Does anyone know where I can procure the Los Angeles Philharmonic recording with Zubin Mehta conducting Liszt Symphoic Poems? It contains Mazeppa, Hunnenschlacht, and Orpheus. I have had no luck at all in trying to find it. Any help is much appreciated...


----------



## the_unexpected (Mar 13, 2009)

This one?

http://www.amazon.com/Liszt-Symphon...=sr_1_1?ie=UTF8&s=music&qid=1238989696&sr=8-1

Edit: That appears to be with Berlin(if I'm reading the barely legible liner image right), but the program is pretty much the same...


----------



## tahnak (Jan 19, 2009)

*Mehta's readings of Liszt's tone poems*

The recording with the Los Angeles Philharmonic is out of print. You have to be lucky to grab it from anywhere but his Sony recording with the Berliner is good. I have that and the performance is fairly crisp. You will like it. Though I haven't heard the Los angeles playing but I assume that the Berliner readings are superior and you should be content with that.

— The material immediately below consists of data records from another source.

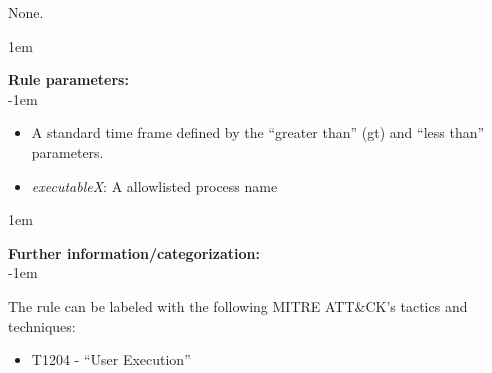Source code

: None.

\openup 1em

{\bf Rule parameters:} \\

\openup -1em
\vspace{-2em}

\begin{itemize}
	\item A standard time frame defined by the ``greater than'' (gt) and ``less than'' parameters.
	\item \emph{executableX}: A allowlisted process name
\end{itemize}

\openup 1em

{\bf Further information/categorization:} \\

\openup -1em
\vspace{-2em}


The rule can be labeled with the following MITRE ATT\&CK's tactics and techniques:
\begin{itemize}
	\item T1204 - ``User Execution''
\end{itemize}

\pagebreak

Mehta's reading of Les Preludes by Liszt is the definitive recording on Decca with the Wiener Philharmoniker done in 1973. This disc also includes Wagner's Preludes from Die Meistersinger, Lohengril and Parsifal. Beautiful readings.


----------



## EarlyCuyler (Mar 28, 2009)

Thanks for the replies so far. I own the Berlin recording, and have in the past owned the LAPO recording. I lent it out, and it never returned. As far as each recording goes, the Berlin recording can't match the ferocity of the LAPO recording. The BPO is not an orchestra that I care to hear in "blood and guts" repetoire. With a few exceptions of course. The LAPO recording is legendary for that reason, complet and total balls-to-the wall. Which for those symphonic poems, is very much appropriate. Still searching, maybe I can fiond it on vinyl somewhere, and really get my speakers blown out...


----------